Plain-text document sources
++++++++++
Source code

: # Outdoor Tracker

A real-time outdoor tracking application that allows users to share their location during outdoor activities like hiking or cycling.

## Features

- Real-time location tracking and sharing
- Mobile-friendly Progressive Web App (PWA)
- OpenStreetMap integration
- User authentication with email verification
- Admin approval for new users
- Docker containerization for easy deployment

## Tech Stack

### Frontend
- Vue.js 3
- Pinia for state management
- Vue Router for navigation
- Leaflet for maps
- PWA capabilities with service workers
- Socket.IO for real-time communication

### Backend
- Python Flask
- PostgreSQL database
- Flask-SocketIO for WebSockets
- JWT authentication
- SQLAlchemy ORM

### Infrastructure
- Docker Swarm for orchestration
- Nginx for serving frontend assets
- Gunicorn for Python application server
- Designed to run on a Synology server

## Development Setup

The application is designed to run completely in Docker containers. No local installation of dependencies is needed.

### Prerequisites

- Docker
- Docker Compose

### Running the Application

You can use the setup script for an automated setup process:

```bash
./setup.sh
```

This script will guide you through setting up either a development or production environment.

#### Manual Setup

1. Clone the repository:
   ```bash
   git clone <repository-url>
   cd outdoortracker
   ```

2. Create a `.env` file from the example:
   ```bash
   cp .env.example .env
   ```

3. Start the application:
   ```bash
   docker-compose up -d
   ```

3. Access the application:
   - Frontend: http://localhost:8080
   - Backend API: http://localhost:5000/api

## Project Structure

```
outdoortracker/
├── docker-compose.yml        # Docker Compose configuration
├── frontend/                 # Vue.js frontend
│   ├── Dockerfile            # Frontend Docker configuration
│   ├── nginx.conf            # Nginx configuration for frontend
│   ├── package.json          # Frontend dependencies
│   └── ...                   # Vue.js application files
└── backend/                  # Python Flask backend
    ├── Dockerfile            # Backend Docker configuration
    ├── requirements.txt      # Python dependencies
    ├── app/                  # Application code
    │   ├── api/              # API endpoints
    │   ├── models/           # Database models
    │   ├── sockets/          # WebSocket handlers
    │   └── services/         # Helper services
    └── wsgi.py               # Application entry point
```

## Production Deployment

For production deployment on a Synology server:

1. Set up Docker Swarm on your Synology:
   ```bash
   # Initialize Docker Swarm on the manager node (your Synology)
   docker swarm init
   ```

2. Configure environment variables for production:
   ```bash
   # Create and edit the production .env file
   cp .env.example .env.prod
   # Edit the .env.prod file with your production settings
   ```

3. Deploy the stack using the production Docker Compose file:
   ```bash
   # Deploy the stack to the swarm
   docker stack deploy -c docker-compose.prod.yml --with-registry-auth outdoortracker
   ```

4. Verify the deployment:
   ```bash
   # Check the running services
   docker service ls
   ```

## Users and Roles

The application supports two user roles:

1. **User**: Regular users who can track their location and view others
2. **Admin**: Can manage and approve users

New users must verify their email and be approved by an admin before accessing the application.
++++++++++
PROBLEM TO SOLVE:
Transcribe every line of the data, exactly as it stands.

ANSWER FOR THIS EXERCISE:
Source code

: # Outdoor Tracker

A real-time outdoor tracking application that allows users to share their location during outdoor activities like hiking or cycling.

## Features

- Real-time location tracking and sharing
- Mobile-friendly Progressive Web App (PWA)
- OpenStreetMap integration
- User authentication with email verification
- Admin approval for new users
- Docker containerization for easy deployment

## Tech Stack

### Frontend
- Vue.js 3
- Pinia for state management
- Vue Router for navigation
- Leaflet for maps
- PWA capabilities with service workers
- Socket.IO for real-time communication

### Backend
- Python Flask
- PostgreSQL database
- Flask-SocketIO for WebSockets
- JWT authentication
- SQLAlchemy ORM

### Infrastructure
- Docker Swarm for orchestration
- Nginx for serving frontend assets
- Gunicorn for Python application server
- Designed to run on a Synology server

## Development Setup

The application is designed to run completely in Docker containers. No local installation of dependencies is needed.

### Prerequisites

- Docker
- Docker Compose

### Running the Application

You can use the setup script for an automated setup process:

```bash
./setup.sh
```

This script will guide you through setting up either a development or production environment.

#### Manual Setup

1. Clone the repository:
   ```bash
   git clone <repository-url>
   cd outdoortracker
   ```

2. Create a `.env` file from the example:
   ```bash
   cp .env.example .env
   ```

3. Start the application:
   ```bash
   docker-compose up -d
   ```

3. Access the application:
   - Frontend: http://localhost:8080
   - Backend API: http://localhost:5000/api

## Project Structure

```
outdoortracker/
├── docker-compose.yml        # Docker Compose configuration
├── frontend/                 # Vue.js frontend
│   ├── Dockerfile            # Frontend Docker configuration
│   ├── nginx.conf            # Nginx configuration for frontend
│   ├── package.json          # Frontend dependencies
│   └── ...                   # Vue.js application files
└── backend/                  # Python Flask backend
    ├── Dockerfile            # Backend Docker configuration
    ├── requirements.txt      # Python dependencies
    ├── app/                  # Application code
    │   ├── api/              # API endpoints
    │   ├── models/           # Database models
    │   ├── sockets/          # WebSocket handlers
    │   └── services/         # Helper services
    └── wsgi.py               # Application entry point
```

## Production Deployment

For production deployment on a Synology server:

1. Set up Docker Swarm on your Synology:
   ```bash
   # Initialize Docker Swarm on the manager node (your Synology)
   docker swarm init
   ```

2. Configure environment variables for production:
   ```bash
   # Create and edit the production .env file
   cp .env.example .env.prod
   # Edit the .env.prod file with your production settings
   ```

3. Deploy the stack using the production Docker Compose file:
   ```bash
   # Deploy the stack to the swarm
   docker stack deploy -c docker-compose.prod.yml --with-registry-auth outdoortracker
   ```

4. Verify the deployment:
   ```bash
   # Check the running services
   docker service ls
   ```

## Users and Roles

The application supports two user roles:

1. **User**: Regular users who can track their location and view others
2. **Admin**: Can manage and approve users

New users must verify their email and be approved by an admin before accessing the application.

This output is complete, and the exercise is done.